Esta primavera frondosa he gozado muchos días del acorde del río, la arboleda y la silueta de la catedral. Hay una vista inigualable con los sauces llorando sobre el río y detrás, majestuosas, las torres y el cimborrio. Yo busco esquinas inéditas, ángulos diferentes para enmarcarlos y siempre me sorprenden, como todo lo eterno.
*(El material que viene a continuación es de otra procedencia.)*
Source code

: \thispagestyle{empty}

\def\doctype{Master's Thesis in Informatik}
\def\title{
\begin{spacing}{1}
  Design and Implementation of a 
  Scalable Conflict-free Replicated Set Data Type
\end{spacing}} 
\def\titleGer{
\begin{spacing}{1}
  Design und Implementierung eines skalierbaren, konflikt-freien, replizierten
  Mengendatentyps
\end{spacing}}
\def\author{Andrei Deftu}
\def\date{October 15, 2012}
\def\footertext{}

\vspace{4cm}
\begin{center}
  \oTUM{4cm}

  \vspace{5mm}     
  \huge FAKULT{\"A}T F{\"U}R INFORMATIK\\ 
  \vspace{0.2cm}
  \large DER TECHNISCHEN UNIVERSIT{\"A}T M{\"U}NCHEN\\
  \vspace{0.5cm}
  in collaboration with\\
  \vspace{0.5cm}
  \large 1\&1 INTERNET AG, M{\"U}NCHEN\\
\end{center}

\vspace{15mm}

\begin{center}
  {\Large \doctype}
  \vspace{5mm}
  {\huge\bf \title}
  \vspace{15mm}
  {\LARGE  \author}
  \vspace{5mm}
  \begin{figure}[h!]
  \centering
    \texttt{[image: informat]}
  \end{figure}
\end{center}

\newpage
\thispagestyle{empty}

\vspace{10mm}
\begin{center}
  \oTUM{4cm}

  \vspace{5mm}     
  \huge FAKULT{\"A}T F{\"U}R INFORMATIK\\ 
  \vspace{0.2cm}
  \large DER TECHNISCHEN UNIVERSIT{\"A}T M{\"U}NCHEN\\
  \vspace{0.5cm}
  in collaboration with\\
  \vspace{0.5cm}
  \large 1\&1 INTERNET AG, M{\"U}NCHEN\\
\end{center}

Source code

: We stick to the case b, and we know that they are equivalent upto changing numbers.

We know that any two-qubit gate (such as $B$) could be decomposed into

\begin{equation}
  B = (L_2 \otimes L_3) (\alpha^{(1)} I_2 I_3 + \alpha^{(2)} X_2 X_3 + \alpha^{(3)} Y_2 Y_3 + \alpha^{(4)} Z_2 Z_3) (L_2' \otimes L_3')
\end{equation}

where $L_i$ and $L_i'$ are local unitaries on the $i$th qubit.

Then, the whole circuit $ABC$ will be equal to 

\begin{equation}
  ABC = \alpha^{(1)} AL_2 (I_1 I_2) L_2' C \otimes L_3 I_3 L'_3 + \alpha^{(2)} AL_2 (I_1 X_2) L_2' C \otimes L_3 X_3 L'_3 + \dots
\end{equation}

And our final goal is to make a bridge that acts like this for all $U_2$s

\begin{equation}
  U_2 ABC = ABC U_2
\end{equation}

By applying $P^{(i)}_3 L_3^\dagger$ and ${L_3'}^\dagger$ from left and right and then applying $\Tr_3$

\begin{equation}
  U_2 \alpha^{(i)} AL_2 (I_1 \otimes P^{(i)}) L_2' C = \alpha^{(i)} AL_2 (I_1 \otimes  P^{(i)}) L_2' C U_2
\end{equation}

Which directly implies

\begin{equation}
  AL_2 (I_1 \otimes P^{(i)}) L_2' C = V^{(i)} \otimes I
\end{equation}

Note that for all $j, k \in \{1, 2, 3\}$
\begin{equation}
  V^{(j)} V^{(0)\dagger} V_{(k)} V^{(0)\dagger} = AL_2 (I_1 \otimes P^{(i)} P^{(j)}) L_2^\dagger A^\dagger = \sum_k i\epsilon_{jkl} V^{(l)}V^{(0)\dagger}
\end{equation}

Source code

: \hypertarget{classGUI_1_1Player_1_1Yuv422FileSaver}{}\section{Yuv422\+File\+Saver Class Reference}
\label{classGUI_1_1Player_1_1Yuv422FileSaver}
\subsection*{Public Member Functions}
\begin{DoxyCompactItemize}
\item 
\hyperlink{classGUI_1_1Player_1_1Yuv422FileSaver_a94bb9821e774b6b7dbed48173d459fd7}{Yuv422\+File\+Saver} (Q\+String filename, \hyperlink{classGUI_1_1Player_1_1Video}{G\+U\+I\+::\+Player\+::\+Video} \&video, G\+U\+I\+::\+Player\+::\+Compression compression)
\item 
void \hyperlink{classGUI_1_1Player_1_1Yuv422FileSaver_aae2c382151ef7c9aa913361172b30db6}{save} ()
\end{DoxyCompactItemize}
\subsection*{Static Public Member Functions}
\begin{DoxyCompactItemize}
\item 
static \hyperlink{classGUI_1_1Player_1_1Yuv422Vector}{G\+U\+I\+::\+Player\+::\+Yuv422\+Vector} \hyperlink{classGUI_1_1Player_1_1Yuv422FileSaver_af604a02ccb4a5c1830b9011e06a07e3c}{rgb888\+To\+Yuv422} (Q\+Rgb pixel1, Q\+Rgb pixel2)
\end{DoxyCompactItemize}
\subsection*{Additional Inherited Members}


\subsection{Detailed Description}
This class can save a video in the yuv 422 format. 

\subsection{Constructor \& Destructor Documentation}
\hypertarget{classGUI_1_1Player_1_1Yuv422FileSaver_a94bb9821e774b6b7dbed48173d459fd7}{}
Otras tardes de lluvia he recorrido la Calle Fernán González, con un alto en la Plaza de los Castaños para comprobar que el tiempo se detiene conmigo; y después el suave ascenso hasta el mirador que abarca el esplendor de la cabecera catedralicia, siempre con asombro, aunque hayas hecho ese camino cientos de veces, siempre ese mirar maravillado, que decía Jorge Guillén. Guillén es el poeta que me enseñó a mirar, porque la mirada no es don sino una conquista que se logra con el tiempo y la sabiduría de los años. Así que rodeo la catedral abrazándola con los ojos y bajo a la Llana de Afuera para seguir a la Flora. Qué hermosa es La Flora una tarde de lluvia, con la melancolía manando de la fuente. Sabemos que por la noche llegará el ruido juvenil, pero hay también historias secretas, agazapadas, para el caminante silencioso.
Un paseo por Burgos es una lección de armonía, una experiencia de plenitud, como rezan los versos de Guillén, siempre maestro: Todo es cúpula. Reposa/ central sin querer, la rosa, / a un sol en cenit sujeta./ Y tanto se da el presente/ que el pie caminante siente/ la integridad del planeta.